或いはヘレナ氏と共に来たのかもしれないが、ともかく自分がロックウェル氏と同じ道を辿っている事実に何やら嬉しさのような感情が湧きだしてくる。
ヘレナ氏の日記を見つけたときも同じようなことを思ったけれどここまで心は動かなかったのに不思議なものだ。
……まあ前の島ではロックウェル氏の日記のお陰でオベリスクやアーティファクトを始めとした知識が手に入ったし、また彼の残したメディカルブリューを始めとしたレシピには現在進行形で助けられ続けている。
だから先達者様たちの中でも特にロックウェル氏に対する尊敬の念が強いのは事実だし、だからこそその人と同じ道を歩んでいることが自分の努力の正しさが報われているような気になるのかもしれない。
……この砂漠に本当にロックウェル氏が来ているのなら日記も残っているかもしれないな……ぜひとも探し出して彼がこの砂漠で辿った軌跡の一部でも知りたいものだ。

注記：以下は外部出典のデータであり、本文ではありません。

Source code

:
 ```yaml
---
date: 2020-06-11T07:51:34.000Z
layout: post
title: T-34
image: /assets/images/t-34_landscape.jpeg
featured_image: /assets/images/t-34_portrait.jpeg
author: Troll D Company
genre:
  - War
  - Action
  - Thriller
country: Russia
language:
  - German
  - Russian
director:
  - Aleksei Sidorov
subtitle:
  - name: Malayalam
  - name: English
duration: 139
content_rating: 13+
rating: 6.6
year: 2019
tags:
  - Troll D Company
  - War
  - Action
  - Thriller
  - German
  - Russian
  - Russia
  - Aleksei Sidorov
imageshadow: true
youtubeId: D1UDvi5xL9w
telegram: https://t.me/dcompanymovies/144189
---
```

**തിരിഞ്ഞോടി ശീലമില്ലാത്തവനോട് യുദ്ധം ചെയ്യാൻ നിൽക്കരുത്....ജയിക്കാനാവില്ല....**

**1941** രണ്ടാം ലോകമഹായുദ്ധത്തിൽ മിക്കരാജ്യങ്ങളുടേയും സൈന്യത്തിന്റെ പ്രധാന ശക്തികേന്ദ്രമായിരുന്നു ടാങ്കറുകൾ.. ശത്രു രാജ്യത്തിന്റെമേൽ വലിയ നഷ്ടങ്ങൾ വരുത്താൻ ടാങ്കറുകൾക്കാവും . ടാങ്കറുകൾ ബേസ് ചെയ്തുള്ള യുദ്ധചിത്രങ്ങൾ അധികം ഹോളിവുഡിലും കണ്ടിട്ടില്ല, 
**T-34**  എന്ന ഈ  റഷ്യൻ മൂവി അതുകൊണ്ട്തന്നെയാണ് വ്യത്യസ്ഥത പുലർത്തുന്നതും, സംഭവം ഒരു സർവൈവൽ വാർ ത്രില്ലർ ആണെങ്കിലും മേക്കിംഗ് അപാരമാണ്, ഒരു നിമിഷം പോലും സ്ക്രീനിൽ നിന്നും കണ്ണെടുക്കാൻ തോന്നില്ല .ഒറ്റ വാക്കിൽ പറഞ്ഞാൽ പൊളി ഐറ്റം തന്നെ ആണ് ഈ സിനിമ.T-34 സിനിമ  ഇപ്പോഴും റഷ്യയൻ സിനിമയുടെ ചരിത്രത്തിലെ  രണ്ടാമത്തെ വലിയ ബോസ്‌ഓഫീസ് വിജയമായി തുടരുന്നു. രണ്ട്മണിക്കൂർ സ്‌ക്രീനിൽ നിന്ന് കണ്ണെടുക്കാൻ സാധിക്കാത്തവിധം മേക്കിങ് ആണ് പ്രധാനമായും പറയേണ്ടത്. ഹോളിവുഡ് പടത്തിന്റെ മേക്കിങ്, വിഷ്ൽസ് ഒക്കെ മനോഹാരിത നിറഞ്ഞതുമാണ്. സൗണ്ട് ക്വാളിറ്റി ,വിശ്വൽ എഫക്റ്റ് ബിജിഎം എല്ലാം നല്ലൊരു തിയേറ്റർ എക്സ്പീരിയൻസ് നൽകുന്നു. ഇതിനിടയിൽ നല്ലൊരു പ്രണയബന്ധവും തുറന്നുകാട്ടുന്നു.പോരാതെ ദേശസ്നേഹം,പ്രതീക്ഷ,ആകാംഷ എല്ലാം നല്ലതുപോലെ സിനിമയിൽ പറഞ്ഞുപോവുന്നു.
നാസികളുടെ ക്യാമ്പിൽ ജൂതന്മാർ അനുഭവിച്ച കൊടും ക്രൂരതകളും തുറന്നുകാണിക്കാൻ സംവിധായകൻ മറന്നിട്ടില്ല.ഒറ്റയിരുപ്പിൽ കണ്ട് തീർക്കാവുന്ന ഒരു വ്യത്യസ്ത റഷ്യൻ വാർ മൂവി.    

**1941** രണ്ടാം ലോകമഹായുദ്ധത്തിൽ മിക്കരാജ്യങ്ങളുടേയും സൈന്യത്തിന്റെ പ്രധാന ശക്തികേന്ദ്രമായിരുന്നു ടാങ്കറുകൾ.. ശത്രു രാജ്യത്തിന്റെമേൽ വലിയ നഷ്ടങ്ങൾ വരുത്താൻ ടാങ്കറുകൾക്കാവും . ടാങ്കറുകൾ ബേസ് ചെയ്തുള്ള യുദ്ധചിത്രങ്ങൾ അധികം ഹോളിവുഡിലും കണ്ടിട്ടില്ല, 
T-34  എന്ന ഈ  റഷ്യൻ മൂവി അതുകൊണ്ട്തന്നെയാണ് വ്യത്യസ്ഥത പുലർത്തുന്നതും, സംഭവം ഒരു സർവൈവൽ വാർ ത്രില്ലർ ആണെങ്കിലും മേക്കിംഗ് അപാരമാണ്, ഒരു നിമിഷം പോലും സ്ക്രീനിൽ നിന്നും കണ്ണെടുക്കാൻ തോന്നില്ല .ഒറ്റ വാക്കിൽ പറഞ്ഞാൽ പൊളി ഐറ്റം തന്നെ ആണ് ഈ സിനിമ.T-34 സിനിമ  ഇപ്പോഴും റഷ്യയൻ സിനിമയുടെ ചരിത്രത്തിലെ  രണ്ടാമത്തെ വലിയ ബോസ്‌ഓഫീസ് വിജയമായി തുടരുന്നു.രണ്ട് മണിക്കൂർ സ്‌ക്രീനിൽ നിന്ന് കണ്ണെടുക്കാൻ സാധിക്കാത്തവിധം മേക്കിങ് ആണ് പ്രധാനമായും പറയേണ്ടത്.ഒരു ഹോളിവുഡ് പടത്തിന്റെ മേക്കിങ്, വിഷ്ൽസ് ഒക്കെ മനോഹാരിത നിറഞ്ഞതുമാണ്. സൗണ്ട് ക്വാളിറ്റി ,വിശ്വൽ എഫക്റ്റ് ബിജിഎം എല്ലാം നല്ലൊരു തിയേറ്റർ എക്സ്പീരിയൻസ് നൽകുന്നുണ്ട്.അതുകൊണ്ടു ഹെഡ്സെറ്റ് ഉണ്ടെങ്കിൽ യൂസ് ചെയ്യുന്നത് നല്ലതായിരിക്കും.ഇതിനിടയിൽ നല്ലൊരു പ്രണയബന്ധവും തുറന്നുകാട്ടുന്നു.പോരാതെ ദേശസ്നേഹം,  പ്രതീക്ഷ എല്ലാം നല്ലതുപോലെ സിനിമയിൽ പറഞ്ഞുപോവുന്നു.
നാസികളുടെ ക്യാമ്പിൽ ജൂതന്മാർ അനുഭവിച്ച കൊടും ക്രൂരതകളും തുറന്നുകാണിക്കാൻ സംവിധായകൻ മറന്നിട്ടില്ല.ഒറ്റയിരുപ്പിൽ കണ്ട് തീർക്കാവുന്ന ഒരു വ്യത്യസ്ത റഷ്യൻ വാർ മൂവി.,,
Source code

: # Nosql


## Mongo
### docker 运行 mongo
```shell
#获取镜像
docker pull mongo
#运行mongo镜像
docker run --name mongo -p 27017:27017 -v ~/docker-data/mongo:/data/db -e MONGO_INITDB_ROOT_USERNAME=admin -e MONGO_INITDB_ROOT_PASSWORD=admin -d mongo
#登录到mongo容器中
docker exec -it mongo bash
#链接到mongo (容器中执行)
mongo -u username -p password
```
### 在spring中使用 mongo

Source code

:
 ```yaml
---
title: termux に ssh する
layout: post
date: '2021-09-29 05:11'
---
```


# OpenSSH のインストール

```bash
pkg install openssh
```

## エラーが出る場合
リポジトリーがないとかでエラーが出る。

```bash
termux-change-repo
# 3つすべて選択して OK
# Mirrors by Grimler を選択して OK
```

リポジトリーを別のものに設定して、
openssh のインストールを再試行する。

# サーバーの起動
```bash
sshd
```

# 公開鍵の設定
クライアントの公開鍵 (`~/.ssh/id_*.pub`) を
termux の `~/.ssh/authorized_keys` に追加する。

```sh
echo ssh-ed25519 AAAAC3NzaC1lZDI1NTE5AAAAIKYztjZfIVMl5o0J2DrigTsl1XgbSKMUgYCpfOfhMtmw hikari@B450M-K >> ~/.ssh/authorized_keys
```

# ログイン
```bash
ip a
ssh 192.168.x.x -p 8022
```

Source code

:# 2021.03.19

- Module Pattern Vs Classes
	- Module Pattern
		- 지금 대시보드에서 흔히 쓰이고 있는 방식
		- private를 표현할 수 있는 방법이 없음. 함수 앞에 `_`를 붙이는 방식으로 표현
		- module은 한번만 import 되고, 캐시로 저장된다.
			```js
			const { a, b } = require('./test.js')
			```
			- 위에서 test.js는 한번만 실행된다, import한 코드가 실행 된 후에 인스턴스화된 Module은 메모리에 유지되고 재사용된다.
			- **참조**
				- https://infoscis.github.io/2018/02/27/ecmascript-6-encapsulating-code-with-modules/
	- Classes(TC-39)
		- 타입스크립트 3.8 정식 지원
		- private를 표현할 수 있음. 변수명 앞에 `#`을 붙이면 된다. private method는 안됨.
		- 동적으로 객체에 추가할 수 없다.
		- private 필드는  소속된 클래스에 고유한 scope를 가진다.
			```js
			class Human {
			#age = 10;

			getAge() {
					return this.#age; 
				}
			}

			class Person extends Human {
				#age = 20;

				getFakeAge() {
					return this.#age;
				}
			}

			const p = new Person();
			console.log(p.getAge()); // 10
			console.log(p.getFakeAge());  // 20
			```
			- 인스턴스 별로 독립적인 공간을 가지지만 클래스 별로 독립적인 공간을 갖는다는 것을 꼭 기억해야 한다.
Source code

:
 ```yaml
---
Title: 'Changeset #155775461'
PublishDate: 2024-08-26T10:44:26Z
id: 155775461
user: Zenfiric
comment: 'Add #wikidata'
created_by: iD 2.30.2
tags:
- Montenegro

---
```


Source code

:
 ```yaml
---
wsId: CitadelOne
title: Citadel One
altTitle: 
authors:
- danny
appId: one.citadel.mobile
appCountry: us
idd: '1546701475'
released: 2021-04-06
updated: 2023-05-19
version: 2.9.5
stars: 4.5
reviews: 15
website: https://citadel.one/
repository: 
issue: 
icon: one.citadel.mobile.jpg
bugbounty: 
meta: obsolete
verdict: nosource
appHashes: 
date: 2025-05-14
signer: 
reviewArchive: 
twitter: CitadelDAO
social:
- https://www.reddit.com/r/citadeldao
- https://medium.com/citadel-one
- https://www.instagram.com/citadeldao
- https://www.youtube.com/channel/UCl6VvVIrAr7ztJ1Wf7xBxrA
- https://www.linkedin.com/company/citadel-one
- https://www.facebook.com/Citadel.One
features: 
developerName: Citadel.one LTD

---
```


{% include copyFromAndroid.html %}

そんなことを思いながら俺は改めて感謝の想いを抱きながら、彼の残してくれたサバイバルに役立つであろう新たなマインドワイプトニックという名前のレシピを確認し……な、なんだこれはっ!?
き、記憶を消す薬……っ!? あっ!? そ、そういえば前に読んだ日記の中にそんな薬を開発したとか書かれていたような……だ、だけどこんなものサバイバルする上で何の役に立つというんだっ!?
当時は日記という物を初めて見つけた衝撃と他に人間がいるかもしれない喜びで内容などあまり気にしていなかったが、彼はこの薬を使って何をしていたんだろうか?
わざわざ日記やレシピに残すということはたまたま発明しただけで無用の長物だったとは考え難い。
だけど俺なんかの頭ではこんな薬は悪用にしか使えないような気がする。
でもまさかロックウェル氏に限ってそんな……だけど記憶を消す薬なんか人を騙……は、ハンスさんっ!!?
防壁の内側からハンスさんが慌てた様子で呼ぶ声がするっ!! こ、今度は一体何が起こったんだっ!?